More broadly, with Russia’s war in Ukraine already roiling global energy prices and other supply chains, and the Israel-Hamas war threatening to do the same, this did not seem the best time for Washington to threaten the global semiconductor ecosystem.

On the chip front, a year of uncertainty appeared to have been resolved last fall.  In October 2023, Washington granted Samsung and SK Hynix ‘validated end user’ status, meaning they can keep sending specified US equipment to their plants in China. Washington’s final ‘guardrails’ under the CHIPS Act were also reassuring, removing restrictions in an earlier draft which would have limited equipment imports.

Samsung lost no time upgrading its Xian facility, the world’s largest flash memory factory, whose operation rate had fallen to 20%. By March this year, it had recovered to 70% of its original production levels.
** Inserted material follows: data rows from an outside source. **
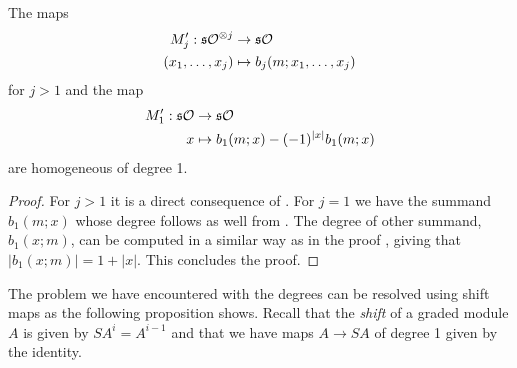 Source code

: \documentclass[join.tex]{subfiles}
\begin{document}
\begin{corollary}
The maps 
\begin{align*}
M_j':\mathfrak{s}{\mathcal O}^{\otimes j}&\to \mathfrak{s}{\mathcal O}\\
(x_1,\dots, x_j)&\mapsto b_j(m;x_1,\dots, x_j)
\end{align*}
for $j>1$ and the map
\begin{align*}
M_1':\mathfrak{s}{\mathcal O}&\to \mathfrak{s}{\mathcal O}\\
x&\mapsto b_1(m;x)-(-1)^{|x|}b_1(m;x)
\end{align*}
are homogeneous of degree 1. 
\end{corollary}
\begin{proof}
For $j>1$ it is a direct consequence of . For $j=1$ we have the summand $b_1(m;x)$ whose degree follows as well from . The degree of other summand, $b_1(x;m)$, can be computed in a similar way as in the proof , giving that $|b_1(x;m)|=1+|x|$. This concludes the proof.
\end{proof}

The problem we have encountered with the degrees can be resolved using shift maps as the following proposition shows. Recall that the \emph{shift} of a graded module $A$ is given by $SA^i=A^{i-1}$ and that we have maps $A\to SA$ of degree 1 given by the identity. 
\end{document}
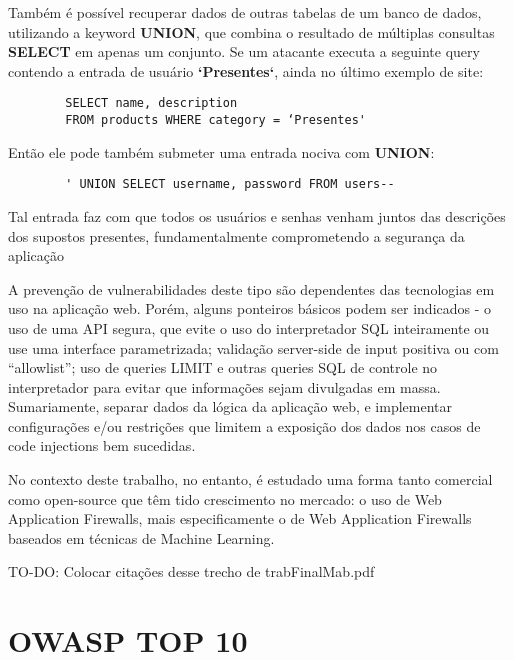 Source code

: \begin{alineas}
    \item
    Também é possível recuperar dados de outras tabelas de um banco de dados, utilizando a keyword \textbf{UNION}, que combina o resultado de múltiplas consultas \textbf{SELECT} em apenas um conjunto. Se um atacante executa a seguinte query contendo a entrada de usuário \textbf{`Presentes`}, ainda no último exemplo de site:
    
    \begin{verbatim}
        SELECT name, description
        FROM products WHERE category = ‘Presentes'
    \end{verbatim}
    
    Então ele pode também submeter uma entrada nociva com \textbf{UNION}:
    
    \begin{verbatim}
        ' UNION SELECT username, password FROM users--
    \end{verbatim}
        
    Tal entrada faz com que todos os usuários e senhas venham juntos das descrições dos supostos presentes, fundamentalmente comprometendo a segurança da aplicação

\end{alineas}

A prevenção de vulnerabilidades deste tipo são dependentes das tecnologias em uso na aplicação web. Porém, alguns ponteiros básicos podem ser indicados - o uso de uma API segura, que evite o uso do interpretador SQL inteiramente ou use uma interface parametrizada; validação server-side de input positiva ou com “allowlist”; uso de queries LIMIT e outras queries SQL de controle no interpretador para evitar que informações sejam divulgadas em massa. Sumariamente, separar dados da lógica da aplicação web, e implementar configurações e/ou restrições que limitem a exposição dos dados nos casos de code injections bem sucedidas. 

No contexto deste trabalho, no entanto, é estudado uma forma tanto comercial como open-source que têm tido crescimento no mercado: o uso de Web Application Firewalls, mais especificamente o de Web Application Firewalls baseados em técnicas de Machine Learning.

TO-DO: Colocar citações desse trecho de trabFinalMab.pdf 

\section{OWASP TOP 10}

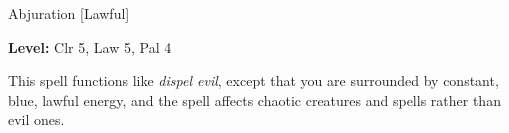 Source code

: 
Abjuration [Lawful]

\textbf{Level:} Clr 5, Law 5, Pal 4

This spell functions like \textit{dispel evil}, except that you are surrounded 
by constant, blue, lawful energy, and the spell affects chaotic creatures and spells 
rather than evil ones.

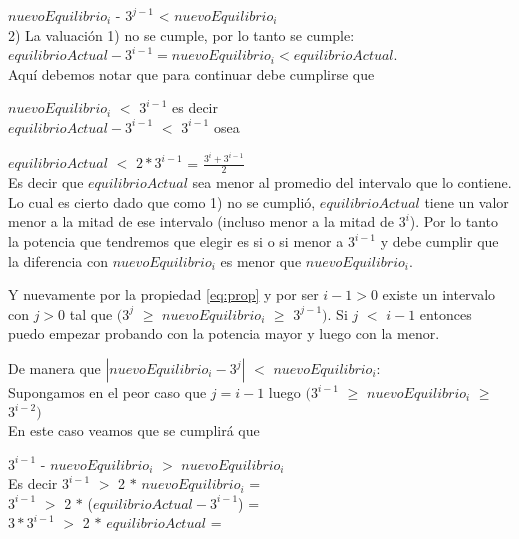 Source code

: $nuevoEquilibrio_{i}$ - $3^{j-1}$ < $nuevoEquilibrio_{i}$ \\

2) La valuación 1) no se cumple, por lo tanto se cumple:\\

$equilibrioActual - 3^{i-1} = nuevoEquilibrio_{i} < equilibrioActual$. \\

Aquí debemos notar que para continuar debe cumplirse que 

$nuevoEquilibrio_{i}$ $<$ $3^{i-1}$ es decir \\

$equilibrioActual - 3^{i-1}$ $<$ $3^{i-1}$ osea 

$equilibrioActual$ $<$ $2 \ast 3^{i-1}$ = $\frac{3^{i}+3^{i-1}}{2}$ \\ 

Es decir que $equilibrioActual$ sea menor al promedio del intervalo que lo contiene. Lo cual es cierto dado que como 1) no se cumplió, $equilibrioActual$ tiene un valor menor a la mitad de ese intervalo (incluso menor a la mitad de $3^i$). Por lo tanto la potencia que tendremos que elegir es si o si menor a $3^{i-1}$ y debe cumplir que la diferencia con $nuevoEquilibrio_{i}$ es menor que $nuevoEquilibrio_{i}$.

Y nuevamente por la propiedad \eqref{eq:prop} y por ser $i-1 > 0$ existe un intervalo con $j > 0$ tal que  $(3^j$ $\geq$ $nuevoEquilibrio_{i}$ $\geq$ $3^{j-1})$. Si $j$ $<$ $i-1$ entonces puedo empezar probando con la potencia mayor y luego con la menor.

De manera que $|nuevoEquilibrio_{i} - 3^j|$ $<$ $nuevoEquilibrio_{i}$: \\

Supongamos en el peor caso que $j=i-1$ luego $(3^{i-1}$ $\geq$ $nuevoEquilibrio_{i}$ $\geq$ $3^{i-2})$ \\

En este caso veamos que se cumplirá que 

$3^{i-1}$ - $nuevoEquilibrio_{i}$ $>$ $nuevoEquilibrio_{i}$ \\

Es decir $3^{i-1}$ $>$ 2 $\ast$ $nuevoEquilibrio_{i}$ = \\

$3^{i-1}$ $>$ 2 $\ast$ ($equilibrioActual - 3^{i-1}$) =  \\

$3\ast3^{i-1}$ $>$ 2 $\ast$ $equilibrioActual$ = \\

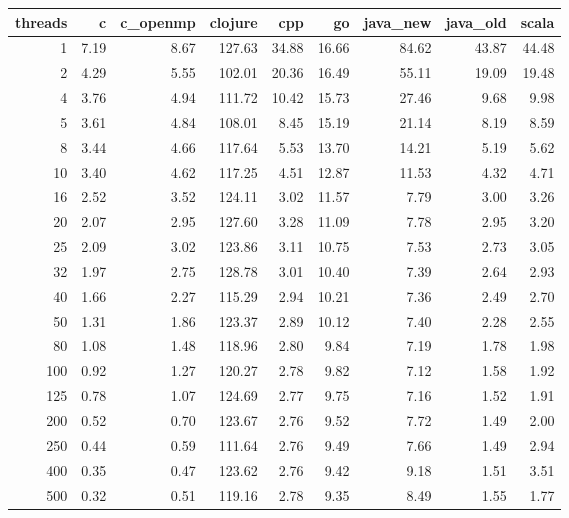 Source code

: \begin{table}[ht]
\centering
\begin{tabular}{rrrrrrrrr}
  \hline
threads & c & c\_openmp & clojure & cpp & go & java\_new & java\_old & scala \\ 
  \hline
  1 & 7.19 & 8.67 & 127.63 & 34.88 & 16.66 & 84.62 & 43.87 & 44.48 \\ 
    2 & 4.29 & 5.55 & 102.01 & 20.36 & 16.49 & 55.11 & 19.09 & 19.48 \\ 
    4 & 3.76 & 4.94 & 111.72 & 10.42 & 15.73 & 27.46 & 9.68 & 9.98 \\ 
    5 & 3.61 & 4.84 & 108.01 & 8.45 & 15.19 & 21.14 & 8.19 & 8.59 \\ 
    8 & 3.44 & 4.66 & 117.64 & 5.53 & 13.70 & 14.21 & 5.19 & 5.62 \\ 
   10 & 3.40 & 4.62 & 117.25 & 4.51 & 12.87 & 11.53 & 4.32 & 4.71 \\ 
   16 & 2.52 & 3.52 & 124.11 & 3.02 & 11.57 & 7.79 & 3.00 & 3.26 \\ 
   20 & 2.07 & 2.95 & 127.60 & 3.28 & 11.09 & 7.78 & 2.95 & 3.20 \\ 
   25 & 2.09 & 3.02 & 123.86 & 3.11 & 10.75 & 7.53 & 2.73 & 3.05 \\ 
   32 & 1.97 & 2.75 & 128.78 & 3.01 & 10.40 & 7.39 & 2.64 & 2.93 \\ 
   40 & 1.66 & 2.27 & 115.29 & 2.94 & 10.21 & 7.36 & 2.49 & 2.70 \\ 
   50 & 1.31 & 1.86 & 123.37 & 2.89 & 10.12 & 7.40 & 2.28 & 2.55 \\ 
   80 & 1.08 & 1.48 & 118.96 & 2.80 & 9.84 & 7.19 & 1.78 & 1.98 \\ 
  100 & 0.92 & 1.27 & 120.27 & 2.78 & 9.82 & 7.12 & 1.58 & 1.92 \\ 
  125 & 0.78 & 1.07 & 124.69 & 2.77 & 9.75 & 7.16 & 1.52 & 1.91 \\ 
  200 & 0.52 & 0.70 & 123.67 & 2.76 & 9.52 & 7.72 & 1.49 & 2.00 \\ 
  250 & 0.44 & 0.59 & 111.64 & 2.76 & 9.49 & 7.66 & 1.49 & 2.94 \\ 
  400 & 0.35 & 0.47 & 123.62 & 2.76 & 9.42 & 9.18 & 1.51 & 3.51 \\ 
  500 & 0.32 & 0.51 & 119.16 & 2.78 & 9.35 & 8.49 & 1.55 & 1.77 \\ 
   \hline
\end{tabular}
\end{table}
While the factory hitherto made 6th generation (128-layer) V-NAND wafers—yesterday’s tech—Samsung plans to upgrade it to 8th generation (236 layer) this year.

Clouds ahead?

However, the past month has brought fresh problems. On March 6, Bloomberg claimed that Washington is tightening its policy against China again. It is pressing key allies—the Netherlands, Japan, Germany, as well as South Korea—to restrict access to semiconductors for China further and plug existing loopholes.

On March 12, the Financial Times claimed that Samsung and SK Hynix are both warehousing their old chip-making equipment. Having previously sold it on the second-hand market, they now fear US wrath should any parts end up (even indirectly) in China—where dealers have been known to sell on to Russia. Even old kit is risky, as buyers could potentially upgrade it.

Such caution seems prudent. Given the tensions even under Biden, the prospect of a second Trump presidency is unnerving. Last time, Trump initially told Seoul to quintuple what it pays for hosting US troops.

EV batteries

Nor are chips the only issue. Looming just in time for a potential Trump redux is the even thornier case of EV batteries and their components. This has two particular twists.

First, many of the raw materials come overwhelmingly from China and simply cannot readily (or at all) be sourced elsewhere.

Second, several Chinese suppliers have invested in South Korea as a ploy to try to circumvent US curbs on Chinese entities. This workaround has yet to be tested.

Wider factors are also in play. US pressure aside, China is becoming unattractive for South Korean businesses as an investment destination and a market for several reasons, including slowing growth, higher wages, new security laws, and arbitrary restrictions (not only during COVID-19). Tellingly, the United States has overtaken China as South Korea’s main export destination.

Technologically, meanwhile, surging demand for AI has not only restored the fortunes of Samsung and SK Hynix—both are key suppliers of high-bandwidth memory (HBM) chips to Nvidia—but also boosted a new product line that will not be manufactured in or for China. On March 21, SK Hynix said it will invest $90 billion by 2046 to build the world’s largest chip fab at Yongin, near Seoul. Work will commence on the first of four giant units next year.

What then of Xian, Wuxi, and Dalian? A recent academic study is pessimistic about the ultimate fate of these expensive facilities. It even suggests that Samsung and SK Hynix might seek compensation from Washington. Try running that past President Trump.